> _WHAT YOU SHOULD DO_:
Look for "valence" in the listing below. Gather each line that contains it.

AVAILABLE DATA below:

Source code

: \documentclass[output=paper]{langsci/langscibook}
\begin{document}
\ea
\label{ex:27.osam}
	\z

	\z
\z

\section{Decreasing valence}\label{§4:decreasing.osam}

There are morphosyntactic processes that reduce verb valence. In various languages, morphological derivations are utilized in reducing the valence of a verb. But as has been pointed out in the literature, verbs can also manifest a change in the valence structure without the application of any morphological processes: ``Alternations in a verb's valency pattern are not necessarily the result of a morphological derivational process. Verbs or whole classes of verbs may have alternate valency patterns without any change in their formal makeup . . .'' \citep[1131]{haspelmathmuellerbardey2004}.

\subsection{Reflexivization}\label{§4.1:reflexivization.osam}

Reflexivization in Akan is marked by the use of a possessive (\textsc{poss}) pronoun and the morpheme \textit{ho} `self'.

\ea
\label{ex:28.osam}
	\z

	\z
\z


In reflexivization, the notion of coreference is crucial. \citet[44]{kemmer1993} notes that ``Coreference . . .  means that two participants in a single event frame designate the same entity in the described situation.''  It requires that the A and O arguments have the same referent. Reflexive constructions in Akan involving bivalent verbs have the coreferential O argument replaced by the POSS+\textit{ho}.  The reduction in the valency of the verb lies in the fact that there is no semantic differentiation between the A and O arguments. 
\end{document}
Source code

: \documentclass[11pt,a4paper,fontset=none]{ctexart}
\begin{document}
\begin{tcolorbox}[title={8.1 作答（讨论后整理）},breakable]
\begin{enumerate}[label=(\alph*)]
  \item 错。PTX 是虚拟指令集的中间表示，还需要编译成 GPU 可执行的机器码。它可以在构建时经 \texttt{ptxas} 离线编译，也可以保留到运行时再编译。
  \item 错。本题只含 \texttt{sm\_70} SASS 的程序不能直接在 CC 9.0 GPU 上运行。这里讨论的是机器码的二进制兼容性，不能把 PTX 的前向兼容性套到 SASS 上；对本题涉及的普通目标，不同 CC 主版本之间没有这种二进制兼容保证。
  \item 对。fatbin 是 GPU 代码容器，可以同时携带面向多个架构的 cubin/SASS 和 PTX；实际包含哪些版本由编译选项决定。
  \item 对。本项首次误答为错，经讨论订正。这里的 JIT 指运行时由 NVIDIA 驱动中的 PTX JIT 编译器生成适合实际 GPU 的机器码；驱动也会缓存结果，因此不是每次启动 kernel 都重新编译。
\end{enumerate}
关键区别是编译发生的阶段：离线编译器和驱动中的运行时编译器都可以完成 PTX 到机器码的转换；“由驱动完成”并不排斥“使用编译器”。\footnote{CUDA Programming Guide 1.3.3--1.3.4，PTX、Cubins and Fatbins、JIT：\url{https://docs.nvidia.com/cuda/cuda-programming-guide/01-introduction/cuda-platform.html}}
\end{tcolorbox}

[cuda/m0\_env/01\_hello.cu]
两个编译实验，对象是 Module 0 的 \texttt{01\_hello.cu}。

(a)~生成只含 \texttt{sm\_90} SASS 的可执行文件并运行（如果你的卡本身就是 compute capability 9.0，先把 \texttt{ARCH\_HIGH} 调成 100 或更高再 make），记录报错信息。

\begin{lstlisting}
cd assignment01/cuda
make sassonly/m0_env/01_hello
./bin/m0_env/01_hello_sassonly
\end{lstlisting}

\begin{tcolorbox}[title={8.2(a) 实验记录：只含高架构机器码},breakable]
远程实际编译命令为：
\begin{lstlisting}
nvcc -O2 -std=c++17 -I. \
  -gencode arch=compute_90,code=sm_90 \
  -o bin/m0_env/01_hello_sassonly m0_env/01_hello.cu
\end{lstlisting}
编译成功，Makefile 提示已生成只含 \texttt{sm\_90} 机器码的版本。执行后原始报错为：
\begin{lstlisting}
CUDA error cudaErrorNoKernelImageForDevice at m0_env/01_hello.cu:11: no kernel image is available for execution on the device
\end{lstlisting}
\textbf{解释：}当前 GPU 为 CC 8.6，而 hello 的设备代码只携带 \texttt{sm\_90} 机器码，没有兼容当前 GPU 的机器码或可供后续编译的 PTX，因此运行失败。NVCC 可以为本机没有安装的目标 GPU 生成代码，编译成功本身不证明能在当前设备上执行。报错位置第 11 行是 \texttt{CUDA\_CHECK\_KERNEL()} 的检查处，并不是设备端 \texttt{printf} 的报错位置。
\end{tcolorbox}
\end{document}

End of AVAILABLE DATA.

> _SOLUTION TO THE PROBLEM_:
\section{Decreasing valence}\label{§4:decreasing.osam}
There are morphosyntactic processes that reduce verb valence. In various languages, morphological derivations are utilized in reducing the valence of a verb. But as has been pointed out in the literature, verbs can also manifest a change in the valence structure without the application of any morphological processes: ``Alternations in a verb's valency pattern are not necessarily the result of a morphological derivational process. Verbs or whole classes of verbs may have alternate valency patterns without any change in their formal makeup . . .'' \citep[1131]{haspelmathmuellerbardey2004}.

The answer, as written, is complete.